Regarding security settings: These are identical for both use cases and I cannot find a single hint, that would explain why there is no content written.
BTW:
Only privileged software can write to the CONTROL register to change the privilege level for software execution in Thread mode. Unprivileged software can use the SVC instruction to make a Supervisor Call to transfer control to privileged software. Here is the PM of the STM32 Cortex -M33 in case
This is not the issue here.
2023-10-10 02:23 AM - edited 2023-10-10 05:49 AM
I had exactly the same problem.
In my case it works now. The default settings in the SRAM3 GTZC1_MPCBB3_PRIVCFGRx configuration registers allow only privileged access (with enabled TrustZone). After setting these configuration registers to 0 it works.
2023-10-10 05:14 AM
Unfortunately no news from ST. I had no time yet to check other CM33 controllers to verify if it is a STM or a CM33 problem.

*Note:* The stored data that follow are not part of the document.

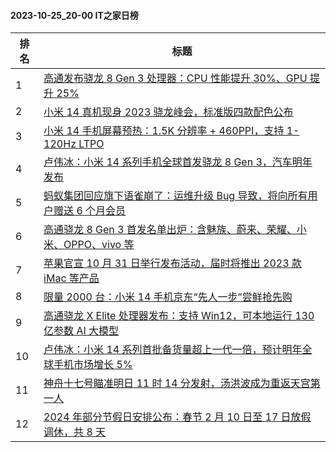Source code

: #### 2023-10-25_20-00  IT之家日榜

| 排名 | 标题|
| --- | ---|
| 1 | [高通发布骁龙 8 Gen 3 处理器：CPU 性能提升 30%、GPU 提升 25%](https://www.ithome.com/0/727/354.htm) |
| 2 | [小米 14 真机现身 2023 骁龙峰会，标准版四款配色公布](https://www.ithome.com/0/727/371.htm) |
| 3 | [小米 14 手机屏幕预热：1.5K 分辨率 + 460PPI，支持 1-120Hz LTPO](https://www.ithome.com/0/727/404.htm) |
| 4 | [卢伟冰：小米 14 系列手机全球首发骁龙 8 Gen 3，汽车明年发布](https://www.ithome.com/0/727/365.htm) |
| 5 | [蚂蚁集团回应旗下语雀崩了：运维升级 Bug 导致，将向所有用户赠送 6 个月会员](https://www.ithome.com/0/727/332.htm) |
| 6 | [高通骁龙 8 Gen 3 首发名单出炉：含魅族、蔚来、荣耀、小米、OPPO、vivo 等](https://www.ithome.com/0/727/355.htm) |
| 7 | [苹果官宣 10 月 31 日举行发布活动，届时将推出 2023 款 iMac 等产品](https://www.ithome.com/0/727/345.htm) |
| 8 | [限量 2000 台：小米 14 手机京东“先人一步”尝鲜抢先购](https://www.ithome.com/0/727/554.htm) |
| 9 | [高通骁龙 X Elite 处理器发布：支持 Win12，可本地运行 130 亿参数 AI 大模型](https://www.ithome.com/0/727/353.htm) |
| 10 | [卢伟冰：小米 14 系列首批备货量超上一代一倍，预计明年全球手机市场增长 5%](https://www.ithome.com/0/727/426.htm) |
| 11 | [神舟十七号瞄准明日 11 时 14 分发射，汤洪波成为重返天宫第一人](https://www.ithome.com/0/727/392.htm) |
| 12 | [2024 年部分节假日安排公布：春节 2 月 10 日至 17 日放假调休，共 8 天](https://www.ithome.com/0/727/405.htm) |
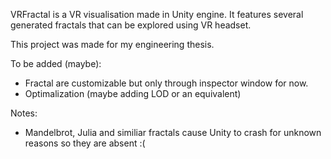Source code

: VRFractal is a VR visualisation made in Unity engine.
It features several generated fractals that can be explored using VR headset.

This project was made for my engineering thesis.

To be added (maybe):
- Fractal are customizable but only through inspector window for now.
- Optimalization (maybe adding LOD or an equivalent)

Notes:
- Mandelbrot, Julia and similiar fractals cause Unity to crash for unknown reasons so they are absent :(
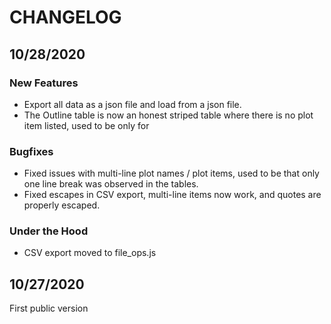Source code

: # CHANGELOG

## 10/28/2020

### New Features

* Export all data as a json file and load from a json file.
* The Outline table is now an honest striped table where there is no plot item listed, used to be only for  

### Bugfixes

* Fixed issues with multi-line plot names / plot items, used to be that only one line break was observed in the tables.
* Fixed escapes in CSV export, multi-line items now work, and quotes are properly escaped.

### Under the Hood

* CSV export moved to file_ops.js

## 10/27/2020

First public version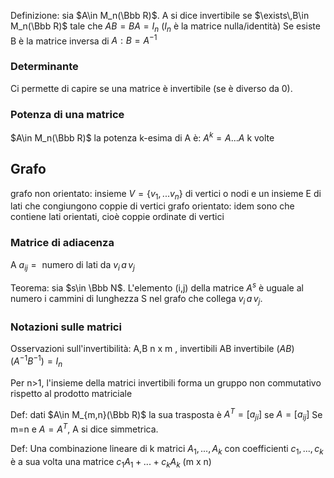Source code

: Definizione: sia $A\in M_n(\Bbb R)$. A si dice invertibile se $\exists\,B\in M_n(\Bbb R)$ tale che $AB=BA=I_n$ 
($I_n$ è la matrice nulla/identità) Se esiste B è la matrice inversa di $A:B=A^{-1}$
### Determinante
Ci permette di capire se una matrice è invertibile (se è diverso da 0).

### Potenza di una matrice
$A\in M_n(\Bbb R)$ la potenza k-esima di A è: $A^k=A...A$ k volte

## Grafo
grafo non orientato: insieme $V=\{v_1,...v_n\}$ di vertici o nodi e un insieme E di lati che congiungono coppie di vertici
grafo orientato: idem sono che contiene lati orientati, cioè coppie ordinate di vertici

### Matrice di adiacenza
A $a_{ij}=\text{ numero di lati da }v_i\,a\,v_j$

Teorema: sia $s\in \Bbb N$. L'elemento (i,j) della matrice $A^s$ è uguale al numero i cammini di lunghezza S nel grafo che collega $v_i\,a\,v_j$.

### Notazioni sulle matrici

Osservazioni sull'invertibilità:
A,B n x m , invertibili
AB invertibile
$(AB)(A^{-1}B^{-1})=I_n$ 

Per n>1, l'insieme della matrici invertibili forma un gruppo non commutativo rispetto al prodotto matriciale

Def: dati $A\in M_{m,n}(\Bbb R)$ la sua trasposta è $A^T=[a_{ji}]$ se $A=[a_{ij}]$
Se m=n e $A=A^T$, A si dice simmetrica.

Def: Una combinazione lineare di k matrici $A_1,...,A_k$ con coefficienti $c_1,...,c_k$ è a sua volta una matrice $c_1A_1+...+c_kA_k$ (m x n)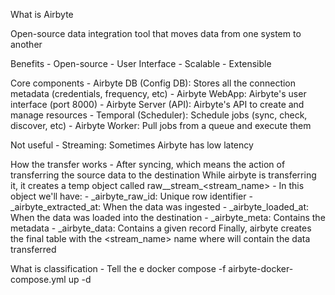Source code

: What is Airbyte

Open-source data integration tool that moves data from one system to another

Benefits
    - Open-source
    - User Interface
    - Scalable
    - Extensible

Core components
    - Airbyte DB (Config DB): Stores all the connection metadata (credentials, frequency, etc)
    - Airbyte WebApp: Airbyte's user interface (port 8000)
    - Airbyte Server (API): Airbyte's API to create and manage resources
    - Temporal (Scheduler): Schedule jobs (sync, check, discover, etc)
    - Airbyte Worker: Pull jobs from a queue and execute them

Not useful
    - Streaming: Sometimes Airbyte has low latency

How the transfer works
    - After syncing, which means the action of transferring the source data to the destination
    While airbyte is transferring it, it creates a temp object called raw__stream_<stream_name>
    - In this object we'll have:
        - _airbyte_raw_id: Unique row identifier
        - _airbyte_extracted_at: When the data was ingested
        - _airbyte_loaded_at: When the data was loaded into the destination
        - _airbyte_meta: Contains the metadata
        - _airbyte_data: Contains a given record
    Finally, airbyte creates the final table with the <stream_name> name where will contain the data transferred

What is classification
    - Tell the e
docker compose -f airbyte-docker-compose.yml up -d
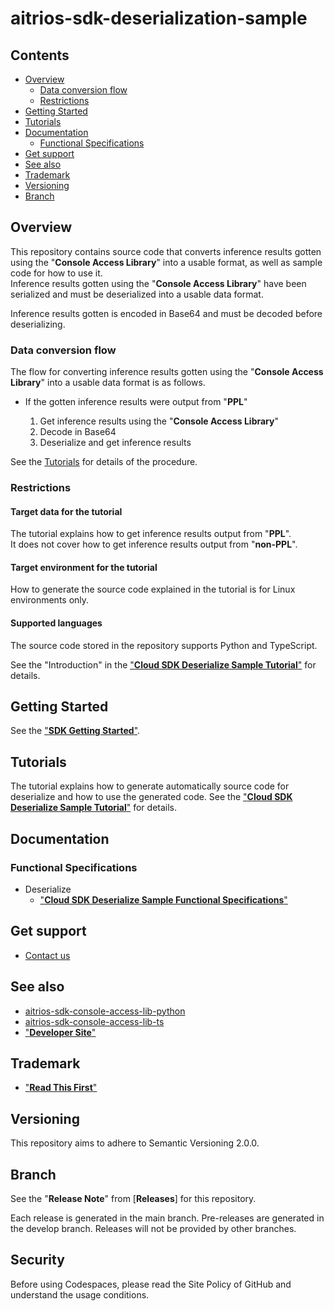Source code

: # aitrios-sdk-deserialization-sample

## Contents <!-- omit in toc -->
- [Overview](#overview)
  - [Data conversion flow](#data-conversion-flow)
  - [Restrictions](#restrictions)
- [Getting Started](#getting-started)
- [Tutorials](#tutorials)
- [Documentation](#documentation)
  - [Functional Specifications](#functional-specifications)
- [Get support](#get-support)
- [See also](#see-also)
- [Trademark](#trademark)
- [Versioning](#versioning)
- [Branch](#branch)

## Overview
This repository contains source code that converts inference results gotten using the "**Console Access Library**" into a usable format, as well as sample code for how to use it. <br>
Inference results gotten using the "**Console Access Library**" have been serialized and must be deserialized into a usable data format. <br>

Inference results gotten is encoded in Base64 and must be decoded before deserializing. <br>

### Data conversion flow
The flow for converting inference results gotten using the "**Console Access Library**" into a usable data format is as follows.

- If the gotten inference results were output from "**PPL**"

    1. Get inference results using the "**Console Access Library**"
    2. Decode in Base64
    3. Deserialize and get inference results

See the [Tutorials](#tutorials) for details of the procedure.

### Restrictions

#### Target data for the tutorial
The tutorial explains how to get inference results output from "**PPL**".<br>
It does not cover how to get inference results output from "**non-PPL**".

#### Target environment for the tutorial
How to generate the source code explained in the tutorial is for Linux environments only.

#### Supported languages
The source code stored in the repository supports Python and TypeScript.

See the "Introduction" in the ["**Cloud SDK Deserialize Sample Tutorial**"](./docs/development-docs/CloudSDK_Tutorial_DeserializeSample.adoc) for details.

## Getting Started
See the ["**SDK Getting Started**"](https://developer.aitrios.sony-semicon.com/en/downloads#sdk-getting-started).

## Tutorials
The tutorial explains how to generate automatically source code for deserialize and how to use the generated code.
See the ["**Cloud SDK Deserialize Sample Tutorial**"](./docs/development-docs/CloudSDK_Tutorial_DeserializeSample.adoc) for details.

## Documentation
### Functional Specifications
- Deserialize
    - ["**Cloud SDK Deserialize Sample Functional Specifications**"](./docs/development-docs/CloudSDK_FuncSpec_DeserializeSample.adoc)

## Get support
- [Contact us](https://developer.aitrios.sony-semicon.com/en/contact-us-en)

## See also
- [aitrios-sdk-console-access-lib-python](https://github.com/SonySemiconductorSolutions/aitrios-sdk-console-access-lib-python)
- [aitrios-sdk-console-access-lib-ts](https://github.com/SonySemiconductorSolutions/aitrios-sdk-console-access-lib-ts)
- ["**Developer Site**"](https://developer.aitrios.sony-semicon.com/en/edge-ai-sensing/)

## Trademark
- ["**Read This First**"](https://developer.aitrios.sony-semicon.com/en/documents/read-this-first)

## Versioning

This repository aims to adhere to Semantic Versioning 2.0.0.

## Branch

See the "**Release Note**" from [**Releases**] for this repository.

Each release is generated in the main branch. Pre-releases are generated in the develop branch. Releases will not be provided by other branches.

## Security

Before using Codespaces, please read the Site Policy of GitHub and understand the usage conditions. 
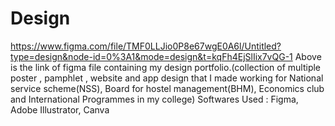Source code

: # Design
https://www.figma.com/file/TMF0LLJio0P8e67wgE0A6l/Untitled?type=design&node-id=0%3A1&mode=design&t=kqFh4EjSlIix7vQG-1
Above is the link of figma file containing my design portfolio.(collection of multiple poster , pamphlet , website and app design that I made working for National service scheme(NSS), Board for hostel management(BHM), Economics club and International Programmes in my college)
Softwares Used : Figma, Adobe Illustrator, Canva
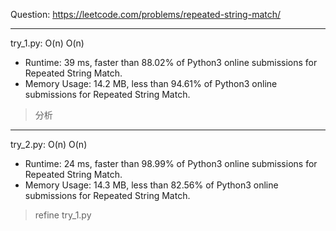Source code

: Question: https://leetcode.com/problems/repeated-string-match/

---

try_1.py: O(n) O(n)

* Runtime: 39 ms, faster than 88.02% of Python3 online submissions for Repeated String Match.
* Memory Usage: 14.2 MB, less than 94.61% of Python3 online submissions for Repeated String Match.

> 分析

---

try_2.py: O(n) O(n)

* Runtime: 24 ms, faster than 98.99% of Python3 online submissions for Repeated String Match.
* Memory Usage: 14.3 MB, less than 82.56% of Python3 online submissions for Repeated String Match.

> refine try_1.py
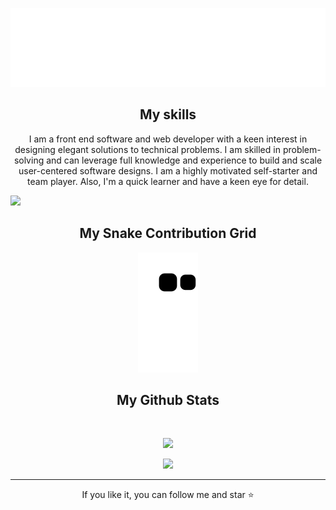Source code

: 
<!--  Reinhard -->
<p align="center">
 
</p align="center">
<img src=header.svg />

<p align="center">
 
 
</p>

<!-- <p align="center">
  
</p>   -->

<h2 align="center">My skills</h2>

<p align="center">
I am a front end software and web developer with a keen interest in designing elegant solutions to technical problems. I am skilled in problem-solving and can leverage full knowledge and experience to build and scale user-centered software designs. I am a highly motivated self-starter and team player. Also, I'm a quick learner and have a keen eye for detail.

</p>

<!-- <h2 align="center">Reach me out on <img src="https://media0.giphy.com/media/jqNPzdTTxQfOgOqpO4/source.gif" width="50"></h2>
 -->
<p align="center">

 <a href="  https://www.linkedin.com/feed/" target="_blank"><img src="https://img.shields.io/badge/-LinkedIn-00008b?style=for-the-badge&logo=linkedin&logoColor=white" target="_blank"></a> 
 
</p>


<h2 align="center">
  My Snake Contribution Grid
<!--   My Snake Contribution Grid <img src="https://media.giphy.com/media/xUA7aZeLE2e0P7Znz2/giphy.gif" width="50"> -->
</h2>
<p align="center">
  <img src="https://github.com/reinchemo/reinchemo/raw/output/github-contribution-grid-snake.svg" alt="snake"></center>
</p>

<h2 align="center">
 My Github Stats
 
<!--   My Github Stats<img src="https://media.giphy.com/media/VgCDAzcKvsR6OM0uWg/giphy.gif" width="50"> -->
</h2>
 
<br>

<p align = "center">
  <img  src = "https://github-readme-stats.vercel.app/api?username=reinchemo&show_icons=true&theme=radical&line_height=27">
<!--   <img src = "https://github-readme-stats.vercel.app/api/top-langs/?username=reinchemo&hide=html,shaderlab,kotlin,hlsl&theme=radical"> -->
</p>

<p align = "center">
 <img  src="https://github-readme-streak-stats.herokuapp.com/?user=reinchemo&show_icons=true&locale=en&layout=compact&theme=radical&line_height=0" />
</p> 

<!-- <p align = "center">
 <img src="https://activity-graph.herokuapp.com/graph?username=reinchemo&theme=redical">
</p>  -->
<hr>
<p align="center">If you like it, you can follow me and star ⭐</p>

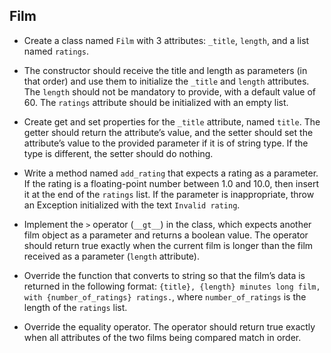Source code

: ## Film

* Create a class named `Film` with 3 attributes: `_title`, `length`, and a list named `ratings`.

* The constructor should receive the title and length as parameters (in that order) and use them to initialize the `_title` and `length` attributes. The `length` should not be mandatory to provide, with a default value of 60. The `ratings` attribute should be initialized with an empty list.

* Create get and set properties for the `_title` attribute, named `title`. The getter should return the attribute’s value, and the setter should set the attribute’s value to the provided parameter if it is of string type. If the type is different, the setter should do nothing.

* Write a method named `add_rating` that expects a rating as a parameter. If the rating is a floating-point number between 1.0 and 10.0, then insert it at the end of the `ratings` list. If the parameter is inappropriate, throw an Exception initialized with the text `Invalid rating`.

* Implement the `>` operator (`__gt__`) in the class, which expects another film object as a parameter and returns a boolean value. The operator should return true exactly when the current film is longer than the film received as a parameter (`length` attribute).

* Override the function that converts to string so that the film’s data is returned in the following format: `{title}, {length} minutes long film, with {number_of_ratings} ratings.`, where `number_of_ratings` is the length of the `ratings` list.

* Override the equality operator. The operator should return true exactly when all attributes of the two films being compared match in order.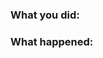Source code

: <!--

* Filling out this template with the relevant information will help us
  diagnose and fix the issue.

* For concerns about data, check the frequently asked questions
  (https://gnomad.broadinstitute.org/faq) or send an email to
  exomeconsortium@gmail.com.

-->

### What you did:
<!-- What you were doing. Include a link to the page you were viewing. -->

### What happened:
<!--

Any of the following information will be helpful:

* Screenshots
   How to take a screenshot on macOS: https://support.apple.com/en-us/HT201361
   How to attach an image to an issue: https://help.github.com/articles/file-attachments-on-issues-and-pull-requests/

* Error messages that appear on the page or in the browser console
   How to open the console on Chrome: https://developers.google.com/web/tools/chrome-devtools/console/#opening_the_console

-->
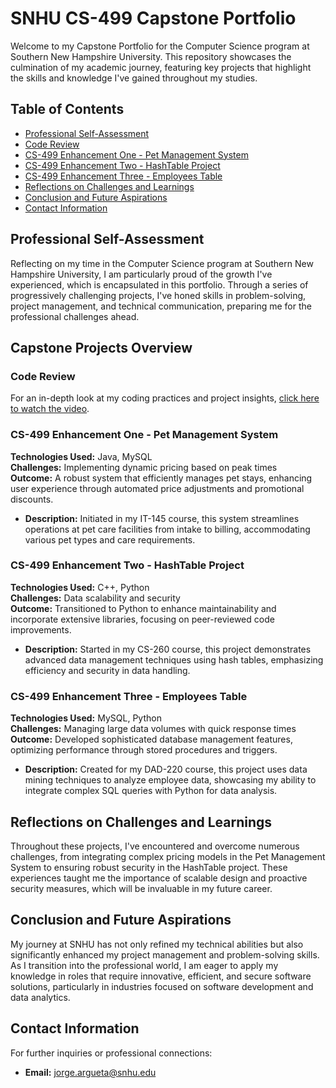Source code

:# SNHU CS-499 Capstone Portfolio

Welcome to my Capstone Portfolio for the Computer Science program at Southern New Hampshire University. This repository showcases the culmination of my academic journey, featuring key projects that highlight the skills and knowledge I've gained throughout my studies.

## Table of Contents
- [Professional Self-Assessment](#professional-self-assessment)
- [Code Review](#code-review)
- [CS-499 Enhancement One - Pet Management System](#cs-499-enhancement-one---pet-management-system)
- [CS-499 Enhancement Two - HashTable Project](#cs-499-enhancement-two---hashtable-project)
- [CS-499 Enhancement Three - Employees Table](#cs-499-enhancement-three---employees-table)
- [Reflections on Challenges and Learnings](#reflections-on-challenges-and-learnings)
- [Conclusion and Future Aspirations](#conclusion-and-future-aspirations)
- [Contact Information](#contact-information)

## Professional Self-Assessment
Reflecting on my time in the Computer Science program at Southern New Hampshire University, I am particularly proud of the growth I've experienced, which is encapsulated in this portfolio. Through a series of progressively challenging projects, I've honed skills in problem-solving, project management, and technical communication, preparing me for the professional challenges ahead.

## Capstone Projects Overview

### Code Review
For an in-depth look at my coding practices and project insights, [click here to watch the video](#).

### CS-499 Enhancement One - Pet Management System
**Technologies Used:** Java, MySQL  
**Challenges:** Implementing dynamic pricing based on peak times  
**Outcome:** A robust system that efficiently manages pet stays, enhancing user experience through automated price adjustments and promotional discounts.
- **Description:** Initiated in my IT-145 course, this system streamlines operations at pet care facilities from intake to billing, accommodating various pet types and care requirements.

### CS-499 Enhancement Two - HashTable Project
**Technologies Used:** C++, Python  
**Challenges:** Data scalability and security  
**Outcome:** Transitioned to Python to enhance maintainability and incorporate extensive libraries, focusing on peer-reviewed code improvements.
- **Description:** Started in my CS-260 course, this project demonstrates advanced data management techniques using hash tables, emphasizing efficiency and security in data handling.

### CS-499 Enhancement Three - Employees Table
**Technologies Used:** MySQL, Python  
**Challenges:** Managing large data volumes with quick response times  
**Outcome:** Developed sophisticated database management features, optimizing performance through stored procedures and triggers.
- **Description:** Created for my DAD-220 course, this project uses data mining techniques to analyze employee data, showcasing my ability to integrate complex SQL queries with Python for data analysis.

## Reflections on Challenges and Learnings
Throughout these projects, I've encountered and overcome numerous challenges, from integrating complex pricing models in the Pet Management System to ensuring robust security in the HashTable project. These experiences taught me the importance of scalable design and proactive security measures, which will be invaluable in my future career.

## Conclusion and Future Aspirations
My journey at SNHU has not only refined my technical abilities but also significantly enhanced my project management and problem-solving skills. As I transition into the professional world, I am eager to apply my knowledge in roles that require innovative, efficient, and secure software solutions, particularly in industries focused on software development and data analytics.

## Contact Information
For further inquiries or professional connections:
- **Email:** [jorge.argueta@snhu.edu](jorge.argueta@snhu.edu)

According to the Cortex-M23/M33 book it should be possible w/o any special handling.
2023-10-10 07:10 AM
I think this is STM32U5 specific. ST adds "Resource isolation improvements" on top of the ARMv8-M TrustZone. These improvements allow a block-based secure and privilege configuration for internal SRAM.
See page 8 on the STM32U5-Security-Overview (SECOVW) presentation.
2023-10-10 08:42 AM - edited 2023-10-10 08:43 AM
I guess that is it. From the STM32U5 manual
5.4.2
...
* llegal unprivileged access
Any unprivileged transaction trying to access a privileged resource is considered as
illegal. There is no illegal access event generated for illegal read and write access. The
addressed resource follows a silent-fail behavior, returning all zero data for read and
ignoring any write. No bus error is generated. A bus error is generated when any
unprivileged execute transaction tries to access a privileged memory.